Record excerpts Start Marker

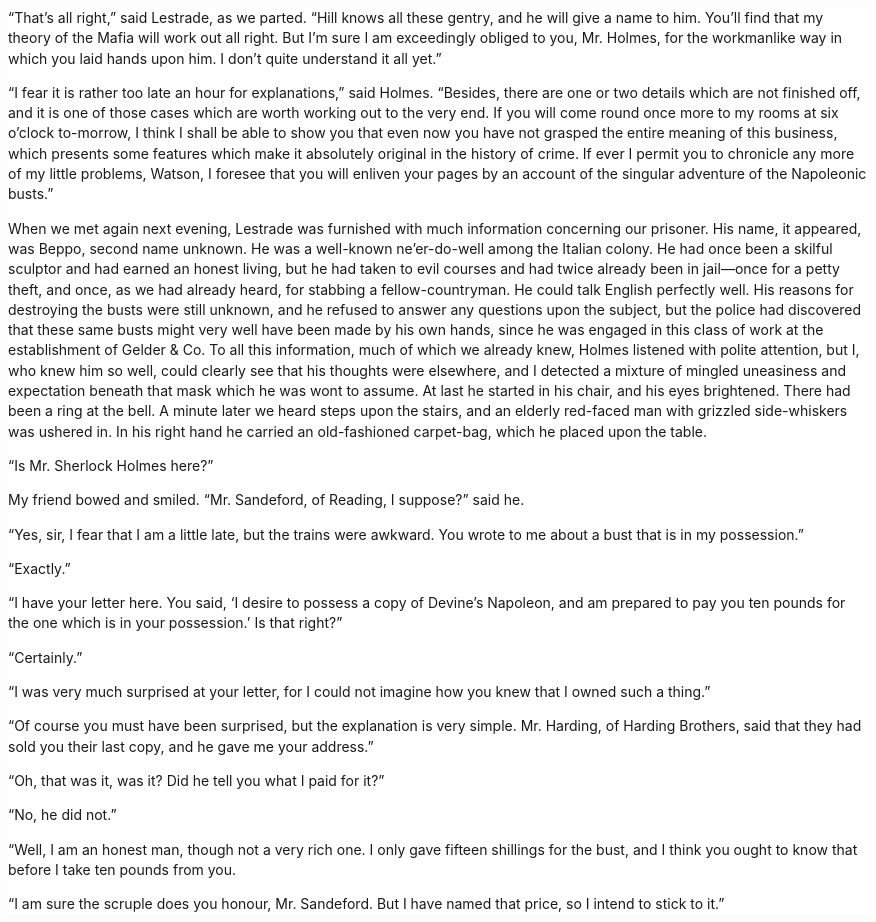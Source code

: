 “That’s all right,” said Lestrade, as we parted. “Hill knows all these gentry, and he will give a name to him. You’ll find that my theory of the Mafia will work out all right. But I’m sure I am exceedingly obliged to you, Mr. Holmes, for the workmanlike way in which you laid hands upon him. I don’t quite understand it all yet.”

“I fear it is rather too late an hour for explanations,” said Holmes. “Besides, there are one or two details which are not finished off, and it is one of those cases which are worth working out to the very end. If you will come round once more to my rooms at six o’clock to-morrow, I think I shall be able to show you that even now you have not grasped the entire meaning of this business, which presents some features which make it absolutely original in the history of crime. If ever I permit you to chronicle any more of my little problems, Watson, I foresee that you will enliven your pages by an account of the singular adventure of the Napoleonic busts.”

When we met again next evening, Lestrade was furnished with much information concerning our prisoner. His name, it appeared, was Beppo, second name unknown. He was a well-known ne’er-do-well among the Italian colony. He had once been a skilful sculptor and had earned an honest living, but he had taken to evil courses and had twice already been in jail—once for a petty theft, and once, as we had already heard, for stabbing a fellow-countryman. He could talk English perfectly well. His reasons for destroying the busts were still unknown, and he refused to answer any questions upon the subject, but the police had discovered that these same busts might very well have been made by his own hands, since he was engaged in this class of work at the establishment of Gelder & Co. To all this information, much of which we already knew, Holmes listened with polite attention, but I, who knew him so well, could clearly see that his thoughts were elsewhere, and I detected a mixture of mingled uneasiness and expectation beneath that mask which he was wont to assume. At last he started in his chair, and his eyes brightened. There had been a ring at the bell. A minute later we heard steps upon the stairs, and an elderly red-faced man with grizzled side-whiskers was ushered in. In his right hand he carried an old-fashioned carpet-bag, which he placed upon the table.

“Is Mr. Sherlock Holmes here?”

My friend bowed and smiled. “Mr. Sandeford, of Reading, I suppose?” said he.

“Yes, sir, I fear that I am a little late, but the trains were awkward. You wrote to me about a bust that is in my possession.”

“Exactly.”

“I have your letter here. You said, ‘I desire to possess a copy of Devine’s Napoleon, and am prepared to pay you ten pounds for the one which is in your possession.’ Is that right?”

“Certainly.”

“I was very much surprised at your letter, for I could not imagine how you knew that I owned such a thing.”

“Of course you must have been surprised, but the explanation is very simple. Mr. Harding, of Harding Brothers, said that they had sold you their last copy, and he gave me your address.”

“Oh, that was it, was it? Did he tell you what I paid for it?”

“No, he did not.”

“Well, I am an honest man, though not a very rich one. I only gave fifteen shillings for the bust, and I think you ought to know that before I take ten pounds from you.

“I am sure the scruple does you honour, Mr. Sandeford. But I have named that price, so I intend to stick to it.”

Record excerpts End Marker

## About this exercise:
Locate "pounds from you." in the data above. Then repeat, exactly, its line and each line after it through the last, adding nothing.

## Answer space:
“Well, I am an honest man, though not a very rich one. I only gave fifteen shillings for the bust, and I think you ought to know that before I take ten pounds from you.

“I am sure the scruple does you honour, Mr. Sandeford. But I have named that price, so I intend to stick to it.”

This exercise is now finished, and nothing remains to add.